Block ACK
Understanding Block ACK
In legacy Wi-Fi, each data frame requires an individual ACK after a SIFS interval (10-16 μs). For high-rate transmissions, the ACK overhead becomes significant: at 1 Gbps PHY rate, a 1500-byte frame takes only 12 μs, but each ACK adds 44 μs of overhead (SIFS + ACK + DIFS + backoff). Block ACK eliminates this by batching acknowledgments.

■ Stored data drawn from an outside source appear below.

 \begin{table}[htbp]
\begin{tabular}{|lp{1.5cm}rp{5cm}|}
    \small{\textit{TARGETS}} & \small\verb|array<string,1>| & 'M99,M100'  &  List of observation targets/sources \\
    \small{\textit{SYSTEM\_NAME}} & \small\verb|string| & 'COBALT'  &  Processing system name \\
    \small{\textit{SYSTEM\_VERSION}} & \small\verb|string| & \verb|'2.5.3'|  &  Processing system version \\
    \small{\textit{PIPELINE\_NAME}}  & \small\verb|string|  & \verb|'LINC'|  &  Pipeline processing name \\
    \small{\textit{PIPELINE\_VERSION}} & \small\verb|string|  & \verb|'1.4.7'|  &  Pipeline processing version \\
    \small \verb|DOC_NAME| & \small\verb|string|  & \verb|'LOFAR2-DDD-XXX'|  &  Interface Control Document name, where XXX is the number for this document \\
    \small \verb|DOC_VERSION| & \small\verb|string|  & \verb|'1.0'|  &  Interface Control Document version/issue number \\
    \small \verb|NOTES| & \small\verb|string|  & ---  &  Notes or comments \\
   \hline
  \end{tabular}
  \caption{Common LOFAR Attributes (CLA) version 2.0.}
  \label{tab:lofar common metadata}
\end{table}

A Block ACK session is established with an ADDBA (Add Block ACK) request/response exchange. Once established, the transmitter sends A-MPDUs (Aggregated MPDUs) and the receiver responds with a single Block ACK bitmap indicating which MPDUs were received correctly.

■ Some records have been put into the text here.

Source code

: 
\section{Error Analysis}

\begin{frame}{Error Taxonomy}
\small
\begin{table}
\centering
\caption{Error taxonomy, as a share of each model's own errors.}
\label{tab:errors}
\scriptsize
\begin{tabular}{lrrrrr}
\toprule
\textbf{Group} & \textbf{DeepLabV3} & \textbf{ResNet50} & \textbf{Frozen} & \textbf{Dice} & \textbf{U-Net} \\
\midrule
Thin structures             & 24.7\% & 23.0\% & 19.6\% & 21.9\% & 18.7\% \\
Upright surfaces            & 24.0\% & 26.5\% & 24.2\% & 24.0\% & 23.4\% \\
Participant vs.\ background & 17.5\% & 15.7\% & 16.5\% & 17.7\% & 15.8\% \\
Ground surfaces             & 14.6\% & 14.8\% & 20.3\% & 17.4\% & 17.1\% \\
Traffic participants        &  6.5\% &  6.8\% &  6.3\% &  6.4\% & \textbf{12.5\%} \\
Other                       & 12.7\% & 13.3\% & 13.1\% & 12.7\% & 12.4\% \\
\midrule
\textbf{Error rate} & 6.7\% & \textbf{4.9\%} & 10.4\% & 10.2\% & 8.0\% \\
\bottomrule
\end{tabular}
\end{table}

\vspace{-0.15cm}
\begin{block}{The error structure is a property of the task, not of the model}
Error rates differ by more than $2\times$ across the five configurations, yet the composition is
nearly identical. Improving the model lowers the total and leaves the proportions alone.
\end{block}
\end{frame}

Efficiency = Tdata/(Tdata + TACK + Toverhead)
≈ 50-60% at high PHY rates
With Block ACK (64 MPDUs):
Efficiency = 64×Tdata/(64×Tdata + TBA + Toverhead)
≈ 90-95%
ACK Mechanism Comparison
| Mechanism | Standard | Frames/ACK | Efficiency |
|---|---|---|---|
| Normal ACK | 802.11a/g | 1 | ~50% |
| Block ACK | 802.11n | 64 | ~90% |
| Multi-STA BA | 802.11ax | 256 per STA | ~95% |
Frequently Asked Questions
How does it improve throughput?
64 MPDUs acknowledged by 1 frame vs 64 individual ACKs. MAC efficiency jumps from ~50% to 90%+. Up to 40% throughput gain.
Block ACK bitmap?
64 or 256-bit bitmap. Bit=1: received OK. Bit=0: missing. Sender retransmits only failed MPDUs next burst.
Immediate vs Delayed?
Immediate: sent within SIFS, standard in 802.11n+. Delayed: adds latency, rarely used in practice.